Another threatened attack on press freedom, from a president who detests the free press? Sure. But also: Would this be bad? Or is this one of those occasional moments when Trump stumbles maliciously into a completely defensible position?


The White House press briefing does not serve the public or the White House. It is a pointless farce, and we owe Donald Trump—and especially Sean Spicer, his incompetent and comical press secretary—our gratitude for making clear the extent of its pointlessness. Press briefings under Spicer have become must-watch programming purely because of their sheer ridiculousness. A room full of people who know the man answering their questions cannot possibly truthfully answer their questions makes for great TV, but it does not make for meaningful coverage of this White House.

This is not particular to the Trump era. The pointlessness is baked into the entire enterprise. At the daily press briefing, the White House press secretary delivers prepared remarks, and then takes questions that he or she can only answer with prepared responses. Reporters ask anodyne questions or aggressive ones, and sometimes argue with the press secretary, and try (nearly always unsuccessfully) to bait him or her into admitting some deception or half-truth. But why? To catch a press secretary in a lie is a weightless imitation of accountability—congrats, a person with no actual power has admitted to spinning you.


Why fight to preserve this institution? How does it benefit the country?

In January, longtime White House correspondent George E. Condon attempted to bust “Five myths about the White House press corps” for The Washington Post. The first myth was that the daily press briefing is a “waste of time.” This is the best Condon could come up with, when called upon to explain the importance of the press briefing:

But it is still vital to a democracy that a representative of the president present himself every day. Everyone benefits when the government has to face that daily ordeal. It was at a White House briefing that Press Secretary Ron Ziegler on April 17, 1973 was forced to backtrack on months of Watergate evasions and declare his previous statements “inoperative.” It was at White House briefings that press secretaries for George W. Bush had to try to explain why no weapons of mass destruction had been found in Iraq. And it was at White House briefings that Jay Carney was forced to explain the problems with the website.

None of these examples are at all convincing, and certainly none of them justify describing the press briefing as “vital to democracy.” Mostly they seem to equate reporting on the White House, and uncovering scandalous information, with getting lied to on TV by a White House surrogate who bore no responsibility for the scandal in question. What did Jay Carney actually know about the federal contracting process that led to the broken website, and what did pestering him about it reveal to the nation? There certainly were a lot of questions for George W. Bush’s press secretaries about Iraq’s missing weapons of mass destruction—and the press secretaries could not answer any of those questions, because they were not the people who had decided to use them to sell the war.
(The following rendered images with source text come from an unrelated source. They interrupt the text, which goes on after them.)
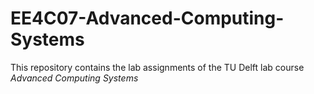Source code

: # EE4C07-Advanced-Computing-Systems
This repository contains the lab assignments of the TU Delft lab course *Advanced Computing Systems*

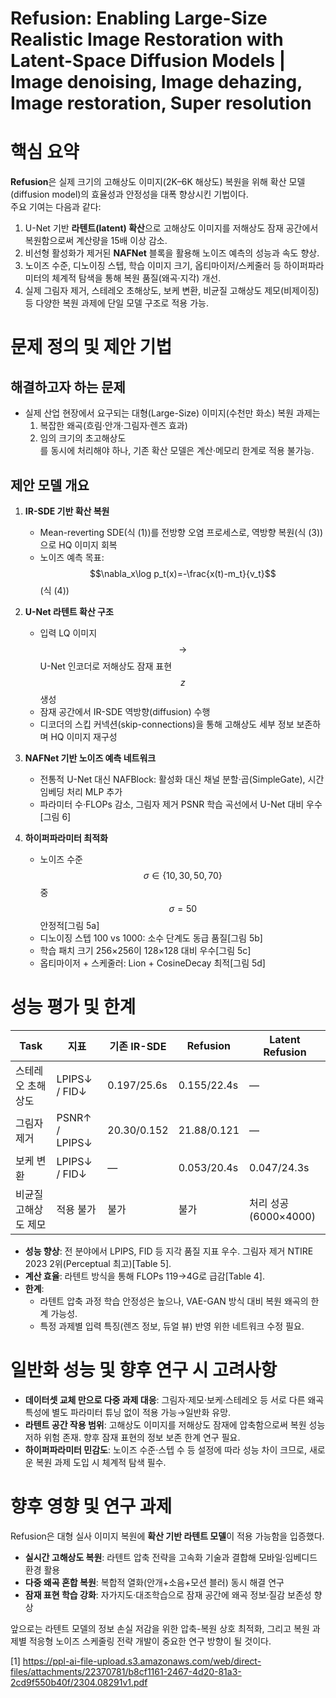 # Refusion: Enabling Large-Size Realistic Image Restoration with Latent-Space Diffusion Models | Image denoising, Image dehazing, Image restoration, Super resolution

# 핵심 요약

**Refusion**은 실제 크기의 고해상도 이미지(2K–6K 해상도) 복원을 위해 확산 모델(diffusion model)의 효율성과 안정성을 대폭 향상시킨 기법이다.  
주요 기여는 다음과 같다:
1. U-Net 기반 **라텐트(latent) 확산**으로 고해상도 이미지를 저해상도 잠재 공간에서 복원함으로써 계산량을 15배 이상 감소.  
2. 비선형 활성화가 제거된 **NAFNet** 블록을 활용해 노이즈 예측의 성능과 속도 향상.  
3. 노이즈 수준, 디노이징 스텝, 학습 이미지 크기, 옵티마이저/스케줄러 등 하이퍼파라미터의 체계적 탐색을 통해 복원 품질(왜곡·지각) 개선.  
4. 실제 그림자 제거, 스테레오 초해상도, 보케 변환, 비균질 고해상도 제모(비제이징) 등 다양한 복원 과제에 단일 모델 구조로 적용 가능.  

# 문제 정의 및 제안 기법

## 해결하고자 하는 문제  
- 실제 산업 현장에서 요구되는 대형(Large-Size) 이미지(수천만 화소) 복원 과제는  
  1) 복잡한 왜곡(흐림·안개·그림자·렌즈 효과)  
  2) 임의 크기의 초고해상도  
  를 동시에 처리해야 하나, 기존 확산 모델은 계산·메모리 한계로 적용 불가능.

## 제안 모델 개요  
1. **IR-SDE 기반 확산 복원**  
   - Mean-reverting SDE(식 (1))를 전방향 오염 프로세스로, 역방향 복원(식 (3))으로 HQ 이미지 회복  
   - 노이즈 예측 목표: $$\nabla_x\log p_t(x)=-\frac{x(t)-m_t}{v_t}$$ (식 (4))

2. **U-Net 라텐트 확산 구조**  
   - 입력 LQ 이미지 $$\to$$ U-Net 인코더로 저해상도 잠재 표현 $$z$$ 생성  
   - 잠재 공간에서 IR-SDE 역방향(diffusion) 수행  
   - 디코더의 스킵 커넥션(skip-connections)을 통해 고해상도 세부 정보 보존하며 HQ 이미지 재구성  

3. **NAFNet 기반 노이즈 예측 네트워크**  
   - 전통적 U-Net 대신 NAFBlock: 활성화 대신 채널 분할·곱(SimpleGate), 시간 임베딩 처리 MLP 추가  
   - 파라미터 수·FLOPs 감소, 그림자 제거 PSNR 학습 곡선에서 U-Net 대비 우수[그림 6]

4. **하이퍼파라미터 최적화**  
   - 노이즈 수준 $$\sigma\in\{10,30,50,70\}$$ 중 $$\sigma=50$$ 안정적[그림 5a]  
   - 디노이징 스텝 100 vs 1000: 소수 단계도 동급 품질[그림 5b]  
   - 학습 패치 크기 256×256이 128×128 대비 우수[그림 5c]  
   - 옵티마이저 + 스케줄러: Lion + CosineDecay 최적[그림 5d]  

# 성능 평가 및 한계

| Task                      | 지표            | 기존 IR-SDE | Refusion   | Latent Refusion |
|---------------------------|-----------------|-------------|------------|-----------------|
| 스테레오 초해상도         | LPIPS↓ / FID↓   | 0.197/25.6s | 0.155/22.4s| —               |
| 그림자 제거               | PSNR↑ / LPIPS↓  | 20.30/0.152 | 21.88/0.121| —               |
| 보케 변환                 | LPIPS↓ / FID↓   | —           | 0.053/20.4s| 0.047/24.3s     |
| 비균질 고해상도 제모     | 적용 불가      | 불가        | 불가       | 처리 성공 (6000×4000) |

- **성능 향상**: 전 분야에서 LPIPS, FID 등 지각 품질 지표 우수. 그림자 제거 NTIRE 2023 2위(Perceptual 최고)[Table 5].  
- **계산 효율**: 라텐트 방식을 통해 FLOPs 119→4G로 급감[Table 4].  
- **한계**:  
  - 라텐트 압축 과정 학습 안정성은 높으나, VAE-GAN 방식 대비 복원 왜곡의 한계 가능성.  
  - 특정 과제별 입력 특징(렌즈 정보, 듀얼 뷰) 반영 위한 네트워크 수정 필요.

# 일반화 성능 및 향후 연구 시 고려사항

- **데이터셋 교체 만으로 다중 과제 대응**: 그림자·제모·보케·스테레오 등 서로 다른 왜곡 특성에 별도 파라미터 튜닝 없이 적용 가능→일반화 유망.  
- **라텐트 공간 작용 범위**: 고해상도 이미지를 저해상도 잠재에 압축함으로써 복원 성능 저하 위험 존재. 향후 잠재 표현의 정보 보존 한계 연구 필요.  
- **하이퍼파라미터 민감도**: 노이즈 수준·스텝 수 등 설정에 따라 성능 차이 크므로, 새로운 복원 과제 도입 시 체계적 탐색 필수.  

# 향후 영향 및 연구 과제

Refusion은 대형 실사 이미지 복원에 **확산 기반 라텐트 모델**이 적용 가능함을 입증했다.  
- **실시간 고해상도 복원**: 라텐트 압축 전략을 고속화 기술과 결합해 모바일·임베디드 환경 활용  
- **다중 왜곡 혼합 복원**: 복합적 열화(안개+소음+모션 블러) 동시 해결 연구  
- **잠재 표현 학습 강화**: 자가지도·대조학습으로 잠재 공간에 왜곡 정보·질감 보존성 향상  

앞으로는 라텐트 모델의 정보 손실 저감을 위한 압축-복원 상호 최적화, 그리고 복원 과제별 적응형 노이즈 스케줄링 전략 개발이 중요한 연구 방향이 될 것이다.

[1] https://ppl-ai-file-upload.s3.amazonaws.com/web/direct-files/attachments/22370781/b8cf1161-2467-4d20-81a3-2cd9f550b40f/2304.08291v1.pdf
The problem is that the press secretary “speaks for” the White House only in the narrowest sense. He cannot answer for the true decision-makers, he can only reveal what those decision-makers have authorized him to say. Knowing what the White House has authorized its spokesperson to say is useful, of course, but it’s much less useful than access to the people who do the authorizing. Presidents should be expected to regularly face the press, along with the people in their administrations who are actually responsible for making decisions. The fact that we currently have no norm requiring them to do so with any regularity makes the press briefing-by-dumb-lackey alternative seem even more insulting.


What would we lose if we lost the daily press briefing? Mainly, we’d lose a daily opportunity to see reporters look heroic while badgering a dimwit. Meanwhile, the members of the White House press corps who are actually reporters, as opposed to television or radio personalities, would gain some time to go out and do actual reporting.

Obviously Trump is threatening to end briefings for a bad and evil reason—because he’s a thin-skinned, authoritarian-minded baby, who wants to threaten the press into being nicer to him—and if he does go through with it, the briefings won’t be replaced by anything better or more useful, but there’s still not much point in getting alarmed at the threat. (We also know Trump won’t go through with it, because it’d be like canceling his own favorite daytime show.) Of all the useful reporting on this White House that has happened, none of it happened during a press briefing, and ending the briefings won’t stop any of it.


White House correspondents ought to welcome the end of the press briefing. In fact, they ought to boycott the briefings entirely, until the communications office replaces them with regular, on-the-record briefings from administration officials who actually have power, and who can actually be held accountable for what they say, including the president himself.

I would not hold my breath waiting for them to do that.